◆ **EXERCISE INSTRUCTIONS**
Scan the entries below. List each line with "frac".

(Extracted data entries)

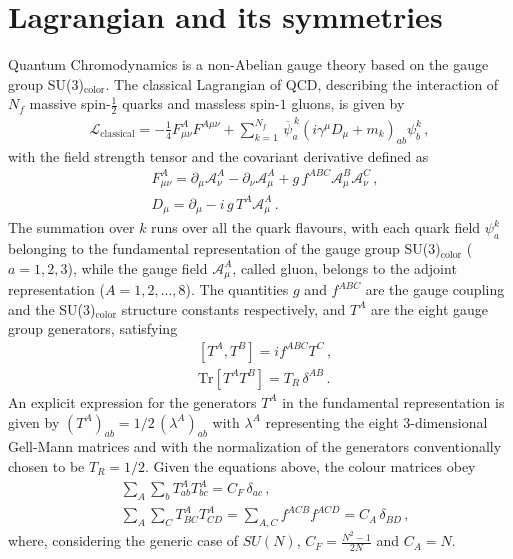 \section{Lagrangian and its symmetries}
%
Quantum Chromodynamics is a non-Abelian gauge theory based on the gauge group SU(3)$_\text{color}$.
The classical Lagrangian of QCD, describing the interaction of $N_f$ massive spin-$\frac{1}{2}$ quarks
and massless spin-$1$ gluons, is given by
\begin{align}
    \label{eq:QCD_lagrangian}
    \mathcal{L}_{\mathrm{classical}} = -\frac{1}{4}F^{A}_{\mu\nu}F^{A\mu\nu} + 
    \sum_{k=1}^{N_f}\,{\overline{\psi}}^{\,k}_a\left(i\gamma^{\mu}D_{\mu} + m_k\right)_{ab}\psi^k_b\,,
\end{align}
with the field strength tensor and the covariant derivative defined as
\begin{align}
    \label{eq:field_strength_thensor}
    &F^{A}_{\mu\nu} = \partial_{\mu} \mathcal{A}^A_{\nu} - \partial_{\nu} \mathcal{A}^A_{\mu} 
    + g \, f^{ABC} \mathcal{A}^B_{\mu}\mathcal{A}^C_{\nu}\,, \\
    \label{eq:covariant_derivateive}
    &D_{\mu} = \partial_{\mu} - i\,g\,T^A \mathcal{A}^{A}_{\mu}\,.
\end{align}
The summation over $k$ runs over all the quark flavours, with
each quark field $\psi^k_a$ belonging to the fundamental representation of the gauge group SU(3)$_\text{color}$ ($a=1,2,3$),
while the gauge field $\mathcal{A}^A_{\mu}$, called gluon, belongs to the adjoint representation
($A=1,2,...,8$). The quantities $g$ and $f^{ABC}$ are the gauge coupling and the SU(3)$_\text{color}$ structure constants
respectively, and $T^A$ are the eight gauge group generators, satisfying
\begin{align}
    \label{eq:algebra}
    &\left[T^A,T^B\right] = i f^{ABC} T^C\,, \\
    \label{eq:normalization_SU3_generators}
    &\text{Tr}\left[T^A T^B\right] = T_R\, \delta^{AB}\,.
\end{align} 
An explicit expression for the generators $T^A$ in the fundamental representation is given by
$(T^A)_{ab} = 1/2\,\left(\lambda^A\right)_{ab}$ with $\lambda^A$ representing the eight 3-dimensional Gell-Mann matrices
and with the normalization of the generators conventionally chosen to be $T_R = 1/2$.
Given the equations above, the colour matrices obey
\begin{align}
    \label{eq:SU3_generators_relations}
    &\sum_A\sum_b T^A_{ab} T^A_{bc} = C_F\, \delta_{ac}\,,\\
    &\sum_{A}\sum_C T^A_{BC} T^A_{CD} = \sum_{A,C} f^{ACB} f^{ACD} =  C_A\, \delta_{BD}\,,
\end{align}
where, considering the generic case of $SU(N)$, $C_F = \frac{N^2-1}{2N}$ and $C_A = N$.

◆ **THE COMPLETED TASK**
The classical Lagrangian of QCD, describing the interaction of $N_f$ massive spin-$\frac{1}{2}$ quarks
    \mathcal{L}_{\mathrm{classical}} = -\frac{1}{4}F^{A}_{\mu\nu}F^{A\mu\nu} + 
where, considering the generic case of $SU(N)$, $C_F = \frac{N^2-1}{2N}$ and $C_A = N$.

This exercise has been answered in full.